- MATERIAL PROVIDED:
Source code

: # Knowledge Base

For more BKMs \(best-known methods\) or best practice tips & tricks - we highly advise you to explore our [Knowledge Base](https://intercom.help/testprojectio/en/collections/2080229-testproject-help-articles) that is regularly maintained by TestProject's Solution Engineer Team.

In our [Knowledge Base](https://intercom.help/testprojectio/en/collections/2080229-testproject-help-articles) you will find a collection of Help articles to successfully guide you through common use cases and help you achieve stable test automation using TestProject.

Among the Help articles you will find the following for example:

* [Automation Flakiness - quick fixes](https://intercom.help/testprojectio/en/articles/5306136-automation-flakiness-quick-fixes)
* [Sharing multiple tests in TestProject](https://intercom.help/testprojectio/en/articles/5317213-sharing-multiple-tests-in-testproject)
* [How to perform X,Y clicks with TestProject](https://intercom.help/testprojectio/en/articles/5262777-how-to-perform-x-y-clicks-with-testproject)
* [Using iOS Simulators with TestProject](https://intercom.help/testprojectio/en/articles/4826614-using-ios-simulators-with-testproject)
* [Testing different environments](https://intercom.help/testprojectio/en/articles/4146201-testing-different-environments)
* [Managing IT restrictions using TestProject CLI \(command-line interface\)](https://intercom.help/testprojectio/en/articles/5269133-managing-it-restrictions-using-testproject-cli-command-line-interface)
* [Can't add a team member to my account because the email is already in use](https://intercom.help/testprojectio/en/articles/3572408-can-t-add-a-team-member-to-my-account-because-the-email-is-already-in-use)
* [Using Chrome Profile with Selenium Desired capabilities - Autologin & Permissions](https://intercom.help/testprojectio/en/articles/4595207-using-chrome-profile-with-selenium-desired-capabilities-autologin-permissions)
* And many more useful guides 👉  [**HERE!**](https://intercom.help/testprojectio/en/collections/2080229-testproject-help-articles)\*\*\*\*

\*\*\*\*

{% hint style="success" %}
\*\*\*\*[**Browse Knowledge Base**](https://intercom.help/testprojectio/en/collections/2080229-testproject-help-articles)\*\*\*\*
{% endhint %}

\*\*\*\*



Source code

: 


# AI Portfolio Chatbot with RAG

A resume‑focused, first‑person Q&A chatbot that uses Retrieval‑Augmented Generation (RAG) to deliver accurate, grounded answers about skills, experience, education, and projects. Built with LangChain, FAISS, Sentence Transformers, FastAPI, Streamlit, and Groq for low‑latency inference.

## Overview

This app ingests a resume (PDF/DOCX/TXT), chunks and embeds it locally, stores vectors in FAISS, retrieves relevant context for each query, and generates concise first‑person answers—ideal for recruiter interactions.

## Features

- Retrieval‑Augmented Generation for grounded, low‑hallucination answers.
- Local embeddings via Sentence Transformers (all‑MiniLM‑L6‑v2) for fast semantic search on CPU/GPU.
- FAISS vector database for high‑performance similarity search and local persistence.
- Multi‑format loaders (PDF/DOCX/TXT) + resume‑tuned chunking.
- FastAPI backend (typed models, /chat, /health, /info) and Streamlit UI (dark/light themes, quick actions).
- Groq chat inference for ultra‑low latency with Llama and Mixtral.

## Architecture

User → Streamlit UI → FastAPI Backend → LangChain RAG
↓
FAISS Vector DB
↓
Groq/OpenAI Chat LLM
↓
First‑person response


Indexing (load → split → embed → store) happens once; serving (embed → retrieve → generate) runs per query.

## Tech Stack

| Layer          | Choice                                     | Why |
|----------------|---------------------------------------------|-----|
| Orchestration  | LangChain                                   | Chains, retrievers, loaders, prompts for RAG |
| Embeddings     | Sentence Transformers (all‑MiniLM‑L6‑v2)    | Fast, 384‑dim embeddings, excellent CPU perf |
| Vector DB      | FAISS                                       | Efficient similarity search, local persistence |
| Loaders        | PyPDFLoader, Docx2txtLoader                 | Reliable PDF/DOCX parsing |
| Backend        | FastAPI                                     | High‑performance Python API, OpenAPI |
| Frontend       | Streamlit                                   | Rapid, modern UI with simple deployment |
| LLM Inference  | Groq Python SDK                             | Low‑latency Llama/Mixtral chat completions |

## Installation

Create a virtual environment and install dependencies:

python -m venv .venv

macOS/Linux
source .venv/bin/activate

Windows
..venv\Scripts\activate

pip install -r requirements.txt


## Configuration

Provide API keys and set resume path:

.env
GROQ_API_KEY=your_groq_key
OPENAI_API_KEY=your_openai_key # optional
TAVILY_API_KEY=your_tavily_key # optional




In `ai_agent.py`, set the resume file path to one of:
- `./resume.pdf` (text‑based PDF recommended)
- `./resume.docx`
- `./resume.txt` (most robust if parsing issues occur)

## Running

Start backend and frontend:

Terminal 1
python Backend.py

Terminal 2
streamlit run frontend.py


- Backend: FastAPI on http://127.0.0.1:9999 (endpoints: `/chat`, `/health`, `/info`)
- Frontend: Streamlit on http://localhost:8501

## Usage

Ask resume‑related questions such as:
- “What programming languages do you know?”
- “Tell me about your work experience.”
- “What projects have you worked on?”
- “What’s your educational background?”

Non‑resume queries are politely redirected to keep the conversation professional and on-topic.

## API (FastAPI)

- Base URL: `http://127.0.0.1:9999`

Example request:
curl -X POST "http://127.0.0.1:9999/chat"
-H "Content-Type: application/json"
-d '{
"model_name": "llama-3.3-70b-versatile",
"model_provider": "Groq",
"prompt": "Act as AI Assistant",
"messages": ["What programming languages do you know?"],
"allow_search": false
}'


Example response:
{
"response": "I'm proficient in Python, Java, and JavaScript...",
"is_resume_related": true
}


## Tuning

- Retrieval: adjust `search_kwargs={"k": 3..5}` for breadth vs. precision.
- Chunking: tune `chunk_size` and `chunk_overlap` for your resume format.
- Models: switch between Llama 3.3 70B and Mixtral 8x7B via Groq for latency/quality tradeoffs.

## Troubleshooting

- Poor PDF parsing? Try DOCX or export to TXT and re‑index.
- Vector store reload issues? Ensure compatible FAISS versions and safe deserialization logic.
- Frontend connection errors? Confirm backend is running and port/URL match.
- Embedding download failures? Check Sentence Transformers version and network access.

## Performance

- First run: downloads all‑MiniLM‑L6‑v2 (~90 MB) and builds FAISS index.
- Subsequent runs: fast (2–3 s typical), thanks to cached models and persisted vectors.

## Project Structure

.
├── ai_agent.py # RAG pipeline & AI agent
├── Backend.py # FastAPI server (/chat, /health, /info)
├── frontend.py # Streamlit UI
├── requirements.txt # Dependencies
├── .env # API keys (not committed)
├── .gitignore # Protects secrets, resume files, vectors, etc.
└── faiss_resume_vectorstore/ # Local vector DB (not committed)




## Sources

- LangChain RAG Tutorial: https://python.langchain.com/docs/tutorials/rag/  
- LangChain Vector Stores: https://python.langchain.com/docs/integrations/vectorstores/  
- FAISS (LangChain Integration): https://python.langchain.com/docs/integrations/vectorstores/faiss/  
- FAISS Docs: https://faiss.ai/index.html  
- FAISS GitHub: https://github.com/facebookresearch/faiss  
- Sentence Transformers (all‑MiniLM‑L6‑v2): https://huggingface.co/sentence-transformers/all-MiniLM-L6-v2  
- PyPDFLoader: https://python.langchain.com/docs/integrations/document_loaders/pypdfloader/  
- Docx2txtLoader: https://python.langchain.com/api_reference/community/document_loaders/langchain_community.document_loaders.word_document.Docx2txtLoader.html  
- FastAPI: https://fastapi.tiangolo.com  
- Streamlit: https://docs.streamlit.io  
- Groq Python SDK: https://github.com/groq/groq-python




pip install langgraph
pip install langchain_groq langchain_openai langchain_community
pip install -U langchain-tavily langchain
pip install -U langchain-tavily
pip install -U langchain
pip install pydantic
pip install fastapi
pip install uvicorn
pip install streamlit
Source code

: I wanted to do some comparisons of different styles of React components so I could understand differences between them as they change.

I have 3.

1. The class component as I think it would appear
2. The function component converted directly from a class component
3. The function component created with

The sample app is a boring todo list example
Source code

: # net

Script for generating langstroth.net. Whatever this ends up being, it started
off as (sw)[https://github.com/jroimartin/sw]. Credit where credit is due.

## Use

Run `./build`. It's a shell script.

- WORK INSTRUCTION: Look back at the data above. Transcribe exactly the lines starting at the line that contains "Flakiness - quick" and ending at the line that contains "[Sharing multiple tests".

- PROBLEM SOLUTION:
* [Automation Flakiness - quick fixes](https://intercom.help/testprojectio/en/articles/5306136-automation-flakiness-quick-fixes)
* [Sharing multiple tests in TestProject](https://intercom.help/testprojectio/en/articles/5317213-sharing-multiple-tests-in-testproject)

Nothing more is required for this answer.